You may have noticed something peculiar in the Live Trading section of our Recent Results page. It is a strange oddity that that sticks out like a sore thumb – on September 21 we had our first losing trade in a very long time. As many of you know, we pride ourselves on being disciplined traders, using rational decision making to guide our trades. Our expert trader Hugh has mastered this approach, but on September 21, he proved that even the most seasoned pro can lose control, crash and burn.
Here’s what happened. The morning leading up to the opening bell was normal; Hugh properly assessed the market conditions and wrote in the Inner Circle of his anticipation that SPY would drop. Hugh was right about SPY dropping, but he lost his discipline once the Trading Room began and SPY climbed in the first 20 minutes after the opening bell. Rather than relying upon the solid technical analysis that underlaid his pre-market decisions and also his decision to buy some September 26 292.5 puts the day before, Hugh allowed fear to take over and sold those puts for a loss (bought for $1.84, sold for $0.83). Shortly after selling, SPY reversed direction and Hugh watch the value of the puts he prematurely sold rise. If that wasn’t enough, Hugh decided to chase SPY to the upside, buying calls just as the upward run was losing steam – he eventually sold those calls for an 81% loss.

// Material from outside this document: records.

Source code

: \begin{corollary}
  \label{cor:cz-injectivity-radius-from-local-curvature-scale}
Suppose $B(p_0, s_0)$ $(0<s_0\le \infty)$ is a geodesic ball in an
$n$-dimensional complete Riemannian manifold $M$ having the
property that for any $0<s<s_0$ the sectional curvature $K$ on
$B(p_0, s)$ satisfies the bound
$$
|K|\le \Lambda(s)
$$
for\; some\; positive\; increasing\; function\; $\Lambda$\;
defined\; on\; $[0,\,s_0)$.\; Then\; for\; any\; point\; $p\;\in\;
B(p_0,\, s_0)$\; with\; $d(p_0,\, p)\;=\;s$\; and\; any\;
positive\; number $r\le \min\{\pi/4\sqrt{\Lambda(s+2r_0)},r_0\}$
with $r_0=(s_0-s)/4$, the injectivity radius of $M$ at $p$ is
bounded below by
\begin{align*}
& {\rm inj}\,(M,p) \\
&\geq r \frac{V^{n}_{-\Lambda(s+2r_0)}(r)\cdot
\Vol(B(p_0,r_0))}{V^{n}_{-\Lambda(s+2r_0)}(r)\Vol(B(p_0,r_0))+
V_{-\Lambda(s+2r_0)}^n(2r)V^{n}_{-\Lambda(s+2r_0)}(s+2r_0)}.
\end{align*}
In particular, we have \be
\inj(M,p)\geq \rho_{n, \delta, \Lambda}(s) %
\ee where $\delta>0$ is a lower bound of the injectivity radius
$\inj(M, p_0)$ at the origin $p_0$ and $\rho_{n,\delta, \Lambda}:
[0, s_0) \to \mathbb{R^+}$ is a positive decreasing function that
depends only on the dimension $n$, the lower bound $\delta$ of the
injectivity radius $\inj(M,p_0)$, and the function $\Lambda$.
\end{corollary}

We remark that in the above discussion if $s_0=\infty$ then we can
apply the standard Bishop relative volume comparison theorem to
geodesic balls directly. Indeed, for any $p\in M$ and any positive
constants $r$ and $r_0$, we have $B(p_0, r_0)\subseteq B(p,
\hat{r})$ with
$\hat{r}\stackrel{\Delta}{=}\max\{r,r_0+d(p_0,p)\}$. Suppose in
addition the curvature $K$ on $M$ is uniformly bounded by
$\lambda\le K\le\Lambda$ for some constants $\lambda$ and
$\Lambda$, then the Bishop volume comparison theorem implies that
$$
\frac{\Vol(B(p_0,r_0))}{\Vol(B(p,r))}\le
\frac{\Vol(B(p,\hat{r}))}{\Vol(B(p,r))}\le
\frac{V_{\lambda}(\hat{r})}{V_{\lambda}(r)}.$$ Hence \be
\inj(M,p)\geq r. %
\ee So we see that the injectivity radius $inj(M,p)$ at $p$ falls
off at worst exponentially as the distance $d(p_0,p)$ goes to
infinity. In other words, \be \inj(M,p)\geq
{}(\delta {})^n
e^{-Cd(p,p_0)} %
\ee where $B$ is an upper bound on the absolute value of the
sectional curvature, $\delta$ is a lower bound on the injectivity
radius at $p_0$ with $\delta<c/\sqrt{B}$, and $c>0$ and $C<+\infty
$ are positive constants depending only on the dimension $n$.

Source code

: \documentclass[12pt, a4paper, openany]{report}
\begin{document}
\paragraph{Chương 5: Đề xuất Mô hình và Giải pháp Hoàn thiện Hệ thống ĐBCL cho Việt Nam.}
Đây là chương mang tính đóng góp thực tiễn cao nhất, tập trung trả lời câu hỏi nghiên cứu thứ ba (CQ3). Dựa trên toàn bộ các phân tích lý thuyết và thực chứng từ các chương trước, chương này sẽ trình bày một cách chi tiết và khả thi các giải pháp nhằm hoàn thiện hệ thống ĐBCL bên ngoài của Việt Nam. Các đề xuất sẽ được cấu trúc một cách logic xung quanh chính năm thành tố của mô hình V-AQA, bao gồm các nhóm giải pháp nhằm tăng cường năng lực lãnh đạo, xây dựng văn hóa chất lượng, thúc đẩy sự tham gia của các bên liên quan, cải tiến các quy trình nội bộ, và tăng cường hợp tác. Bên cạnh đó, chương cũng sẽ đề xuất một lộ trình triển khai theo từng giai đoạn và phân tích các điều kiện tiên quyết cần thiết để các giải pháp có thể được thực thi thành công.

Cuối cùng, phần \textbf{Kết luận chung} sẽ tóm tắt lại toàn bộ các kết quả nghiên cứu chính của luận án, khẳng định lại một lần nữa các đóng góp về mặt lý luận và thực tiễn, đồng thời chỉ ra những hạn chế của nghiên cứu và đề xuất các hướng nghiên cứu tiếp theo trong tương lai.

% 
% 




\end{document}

The damage from the morning carried over into the afternoon as Hugh hosted a special afternoon edition of the Trading Room. Again, he set aside his discipline as he attempted to make a very high risk trade to double his investment and make up for the morning’s loss. This risky move, fueled by greed, resulted in a 39% loss on options that expired that afternoon.
I see every trade as a learning opportunity and make a habit of debriefing my trades to review my decision making process. These are encouraging when I review my successes, but the best learning opportunities come out of the failures. Think about it – the sinking of the Titanic identified flaws in ship design and passenger organization, the Challenger Space Shuttle disaster identified failures in process management and decision making, and the Deepwater Horizon oil spill in 2010 identified a culture of unsafe operations. Each of these event resulted in changes aimed at preventing re-occurrence – we are generally more safe now than we were before.
Okay, so maybe Hugh’s recent trading loss wasn’t as disastrous as these examples, but September 21 is a day that will live in infamy in the halls of DayTradeSPY. We were reminded to stay vigilant and disciplined in the face of fear and greed, and we were reminded about the importance of relying upon facts and data. At DayTradeSPY, we teach our clients how to build discipline into their trading, curbing emotions and sticking with the facts. We drill the details of these concepts into our clients so that they develop into consistently successful traders. But Hugh demonstrated that no matter how much trading experience you have, it is all too easy to fall back. Hugh ate a big slice of humble pie that day, but we all benefited as we reinforced the importance to focus on disciplined trading.